Data provided:

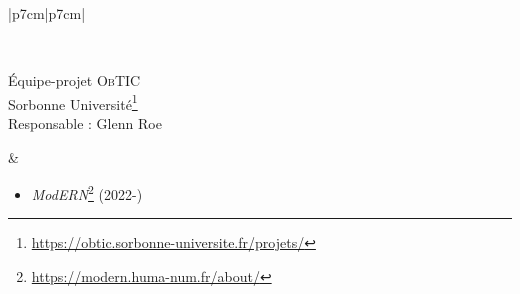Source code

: \begin{table}[htbp]
{\begin{tabular}[t]{|p{7cm}|p{7cm}|}
\begin{minipage}[t]{\linewidth}
\begin{itemize}[leftmargin=*]
				\end{itemize}
			\end{minipage} \\ \hline
						\begin{minipage}[t]{\linewidth}
				Équipe-projet \textsc{ObTIC}\\
				Sorbonne Université\footnote{\url{https://obtic.sorbonne-universite.fr/projets/}}\\
				Responsable : Glenn Roe
			\end{minipage}
			&
			\begin{minipage}[t]{\linewidth}
				\begin{itemize}[leftmargin=*]
					\item \textit{Mod\textsc{ERN}}\footnote{\url{https://modern.huma-num.fr/about/}} (2022-)
					

\end{itemize}
\end{minipage}
\end{tabular}}
\end{table}
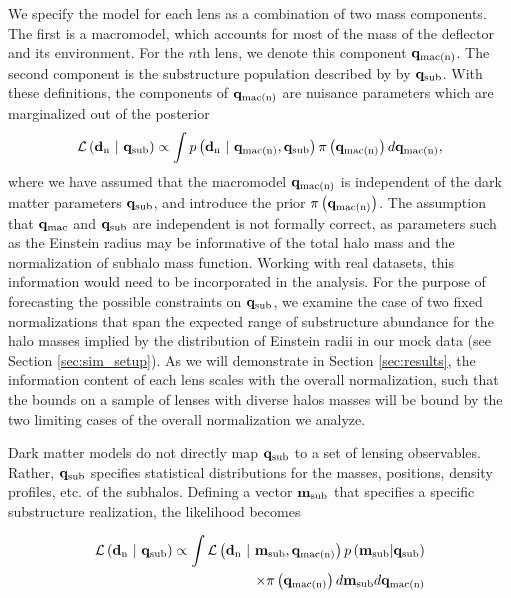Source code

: We specify the model for each lens as a combination of two mass components. The first is a macromodel, which accounts for most of the mass of the deflector and its environment. For the $n$th lens, we denote this component ${\bf{q}_{\rm{mac(n)}}}$. The second component is the substructure population described by by ${\bf{q}_{\rm{sub}}}$. With these definitions, the components of ${\bf{q}_{\rm{mac(n)}}}$ are nuisance parameters which are marginalized out of the posterior
\begin{equation}
{\mathcal{L}}\left({\bf{d}_{\rm{n}}} \ | \ {\bf{q}_{\rm{sub}}} \right) \propto \int p\left({\bf{d}_{\rm{n}}} \ | \ {\bf{q}_{\rm{mac(n)}}},{\bf{q}_{\rm{sub}}} \right) \pi\left({\bf{q}_{\rm{mac(n)}}}\right) d {\bf{q}_{\rm{mac(n)}}},
\end{equation}
where we have assumed that the macromodel ${\bf{q}_{\rm{mac(n)}}}$ is independent of the dark matter parameters ${\bf{q}_{\rm{sub}}}$, and introduce the prior $\pi\left({\bf{q}_{\rm{mac(n)}}}\right)$. The assumption that ${\bf{q}_{\rm{mac}}}$ and ${\bf{q}_{\rm{sub}}}$ are independent is not formally correct, as parameters such as the Einstein radius may be informative of the total halo mass and the normalization of subhalo mass function. Working with real datasets, this information would need to be incorporated in the analysis. For the purpose of forecasting the possible constraints on ${\bf{q}_{\rm{sub}}}$, we examine the case of two fixed normalizations that span the expected range of substructure abundance for the halo masses implied by the distribution of Einstein radii in our mock data (see Section \ref{sec:sim_setup}). As we will demonstrate in Section \ref{sec:results}, the information content of each lens scales with the overall normalization, such that the bounds on a sample of lenses with diverse halos masses will be bound by the two limiting cases of the overall normalization we analyze.

Dark matter models do not directly map ${\bf{q}_{\rm{sub}}}$ to a set of lensing observables. Rather, ${\bf{q}_{\rm{sub}}}$ specifies statistical distributions for the masses, positions, density profiles, etc. of the subhalos. Defining a vector ${\bf{m}_{\rm{sub}}}$ that specifies a specific substructure realization, the likelihood becomes 

\begin{eqnarray}
\label{eqn:marginal_like}
\nonumber {\mathcal{L}}\left({\bf{d}_{\rm{n}}} \ | \ {\bf{q}_{\rm{sub}}} \right) \propto \int {\mathcal{L}}\left({\bf{d}_{\rm{n}}} \ | \ {\bf{m}_{\rm{sub}}}, {\bf{q}_{\rm{mac(n)}}} \right) p\left({\bf{m}_{\rm{sub}}} | {\bf{q}_{\rm{sub}}}\right) \\ \times \pi\left({\bf{q}_{\rm{mac(n)}}}\right) d {\bf{m}_{\rm{sub}}} d {\bf{q}_{\rm{mac(n)}}}
\end{eqnarray}

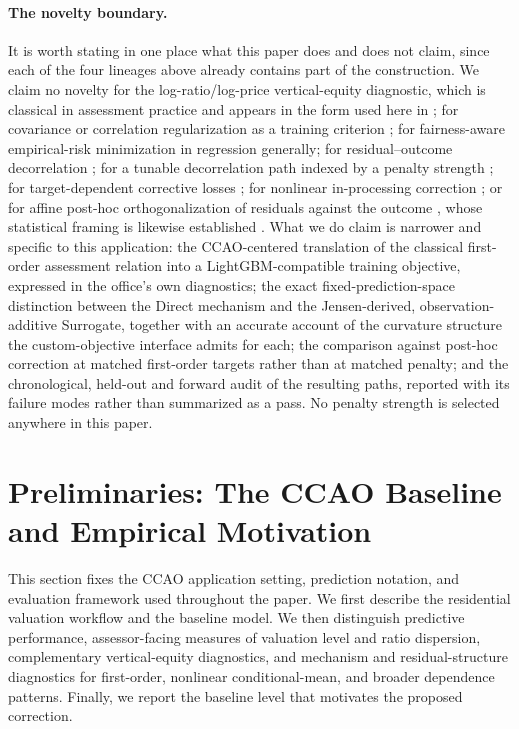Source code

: \documentclass[10pt]{article}
\theoremstyle{definition}
\newcommand{\1}{\mathbf{1}}
\begin{document}
\paragraph{The novelty boundary.}
It is worth stating in one place what this paper does and does not claim, since
each of the four lineages above already contains part of the construction. We claim no
novelty for the log-ratio/log-price vertical-equity diagnostic, which is classical in
assessment practice and appears in the form used here in \textcite{Cheng1974}; for
covariance or correlation regularization as a training criterion
\cite{KomiyamaEtAl2018,TrederEtAl2021}; for fairness-aware empirical-risk minimization in
regression generally; for residual--outcome decorrelation \cite{SmithEtAl2019}; for a
tunable decorrelation path indexed by a penalty strength \cite{TrederEtAl2021}; for
target-dependent corrective losses \cite{WangEtAl2023}; for nonlinear in-processing
correction \cite{RenEtAl2026}; or for affine post-hoc orthogonalization of residuals
against the outcome \cite{BeheshtiEtAl2019}, whose statistical framing is likewise
established \cite{LeeChen2026}. What we do claim is narrower and
specific to this application: the CCAO-centered translation of the classical first-order
assessment relation into a LightGBM-compatible training objective, expressed in the
office's own diagnostics; the exact fixed-prediction-space distinction between the Direct
mechanism and the Jensen-derived, observation-additive Surrogate, together with an accurate
account of the curvature structure the custom-objective interface admits for each; the comparison against
post-hoc correction at matched first-order targets rather than at matched penalty; and the
chronological, held-out and forward audit of the resulting paths, reported with its failure
modes rather than summarized as a pass. No penalty strength is selected anywhere in this
paper.


\section{Preliminaries: The CCAO Baseline and Empirical Motivation}
\label{sec:setting}


This section fixes the CCAO application setting, prediction notation, and evaluation framework used throughout the paper. We first describe the residential valuation workflow and the baseline model. We then distinguish predictive performance, assessor-facing measures of valuation level and ratio dispersion, complementary vertical-equity diagnostics, and mechanism and residual-structure diagnostics for first-order, nonlinear conditional-mean, and broader dependence patterns. Finally, we report the baseline level that motivates the proposed correction.
\end{document}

Try it:
Retype the records above exactly, and keep any picture out of what you write.

Response below:
Source code

: \begin{table}[htbp]
{\begin{tabular}[t]{|p{7cm}|p{7cm}|}
\begin{minipage}[t]{\linewidth}
\begin{itemize}[leftmargin=*]
				\end{itemize}
			\end{minipage} \\ \hline
						\begin{minipage}[t]{\linewidth}
				Équipe-projet \textsc{ObTIC}\\
				Sorbonne Université\footnote{\url{https://obtic.sorbonne-universite.fr/projets/}}\\
				Responsable : Glenn Roe
			\end{minipage}
			&
			\begin{minipage}[t]{\linewidth}
				\begin{itemize}[leftmargin=*]
					\item \textit{Mod\textsc{ERN}}\footnote{\url{https://modern.huma-num.fr/about/}} (2022-)
					

\end{itemize}
\end{minipage}
\end{tabular}}
\end{table}
Source code

: We specify the model for each lens as a combination of two mass components. The first is a macromodel, which accounts for most of the mass of the deflector and its environment. For the $n$th lens, we denote this component ${\bf{q}_{\rm{mac(n)}}}$. The second component is the substructure population described by by ${\bf{q}_{\rm{sub}}}$. With these definitions, the components of ${\bf{q}_{\rm{mac(n)}}}$ are nuisance parameters which are marginalized out of the posterior
\begin{equation}
{\mathcal{L}}\left({\bf{d}_{\rm{n}}} \ | \ {\bf{q}_{\rm{sub}}} \right) \propto \int p\left({\bf{d}_{\rm{n}}} \ | \ {\bf{q}_{\rm{mac(n)}}},{\bf{q}_{\rm{sub}}} \right) \pi\left({\bf{q}_{\rm{mac(n)}}}\right) d {\bf{q}_{\rm{mac(n)}}},
\end{equation}
where we have assumed that the macromodel ${\bf{q}_{\rm{mac(n)}}}$ is independent of the dark matter parameters ${\bf{q}_{\rm{sub}}}$, and introduce the prior $\pi\left({\bf{q}_{\rm{mac(n)}}}\right)$. The assumption that ${\bf{q}_{\rm{mac}}}$ and ${\bf{q}_{\rm{sub}}}$ are independent is not formally correct, as parameters such as the Einstein radius may be informative of the total halo mass and the normalization of subhalo mass function. Working with real datasets, this information would need to be incorporated in the analysis. For the purpose of forecasting the possible constraints on ${\bf{q}_{\rm{sub}}}$, we examine the case of two fixed normalizations that span the expected range of substructure abundance for the halo masses implied by the distribution of Einstein radii in our mock data (see Section \ref{sec:sim_setup}). As we will demonstrate in Section \ref{sec:results}, the information content of each lens scales with the overall normalization, such that the bounds on a sample of lenses with diverse halos masses will be bound by the two limiting cases of the overall normalization we analyze.

Dark matter models do not directly map ${\bf{q}_{\rm{sub}}}$ to a set of lensing observables. Rather, ${\bf{q}_{\rm{sub}}}$ specifies statistical distributions for the masses, positions, density profiles, etc. of the subhalos. Defining a vector ${\bf{m}_{\rm{sub}}}$ that specifies a specific substructure realization, the likelihood becomes 

\begin{eqnarray}
\label{eqn:marginal_like}
\nonumber {\mathcal{L}}\left({\bf{d}_{\rm{n}}} \ | \ {\bf{q}_{\rm{sub}}} \right) \propto \int {\mathcal{L}}\left({\bf{d}_{\rm{n}}} \ | \ {\bf{m}_{\rm{sub}}}, {\bf{q}_{\rm{mac(n)}}} \right) p\left({\bf{m}_{\rm{sub}}} | {\bf{q}_{\rm{sub}}}\right) \\ \times \pi\left({\bf{q}_{\rm{mac(n)}}}\right) d {\bf{m}_{\rm{sub}}} d {\bf{q}_{\rm{mac(n)}}}
\end{eqnarray}

Source code

: \documentclass[10pt]{article}
\theoremstyle{definition}
\newcommand{\1}{\mathbf{1}}
\begin{document}
\paragraph{The novelty boundary.}
It is worth stating in one place what this paper does and does not claim, since
each of the four lineages above already contains part of the construction. We claim no
novelty for the log-ratio/log-price vertical-equity diagnostic, which is classical in
assessment practice and appears in the form used here in \textcite{Cheng1974}; for
covariance or correlation regularization as a training criterion
\cite{KomiyamaEtAl2018,TrederEtAl2021}; for fairness-aware empirical-risk minimization in
regression generally; for residual--outcome decorrelation \cite{SmithEtAl2019}; for a
tunable decorrelation path indexed by a penalty strength \cite{TrederEtAl2021}; for
target-dependent corrective losses \cite{WangEtAl2023}; for nonlinear in-processing
correction \cite{RenEtAl2026}; or for affine post-hoc orthogonalization of residuals
against the outcome \cite{BeheshtiEtAl2019}, whose statistical framing is likewise
established \cite{LeeChen2026}. What we do claim is narrower and
specific to this application: the CCAO-centered translation of the classical first-order
assessment relation into a LightGBM-compatible training objective, expressed in the
office's own diagnostics; the exact fixed-prediction-space distinction between the Direct
mechanism and the Jensen-derived, observation-additive Surrogate, together with an accurate
account of the curvature structure the custom-objective interface admits for each; the comparison against
post-hoc correction at matched first-order targets rather than at matched penalty; and the
chronological, held-out and forward audit of the resulting paths, reported with its failure
modes rather than summarized as a pass. No penalty strength is selected anywhere in this
paper.


\section{Preliminaries: The CCAO Baseline and Empirical Motivation}
\label{sec:setting}


This section fixes the CCAO application setting, prediction notation, and evaluation framework used throughout the paper. We first describe the residential valuation workflow and the baseline model. We then distinguish predictive performance, assessor-facing measures of valuation level and ratio dispersion, complementary vertical-equity diagnostics, and mechanism and residual-structure diagnostics for first-order, nonlinear conditional-mean, and broader dependence patterns. Finally, we report the baseline level that motivates the proposed correction.
\end{document}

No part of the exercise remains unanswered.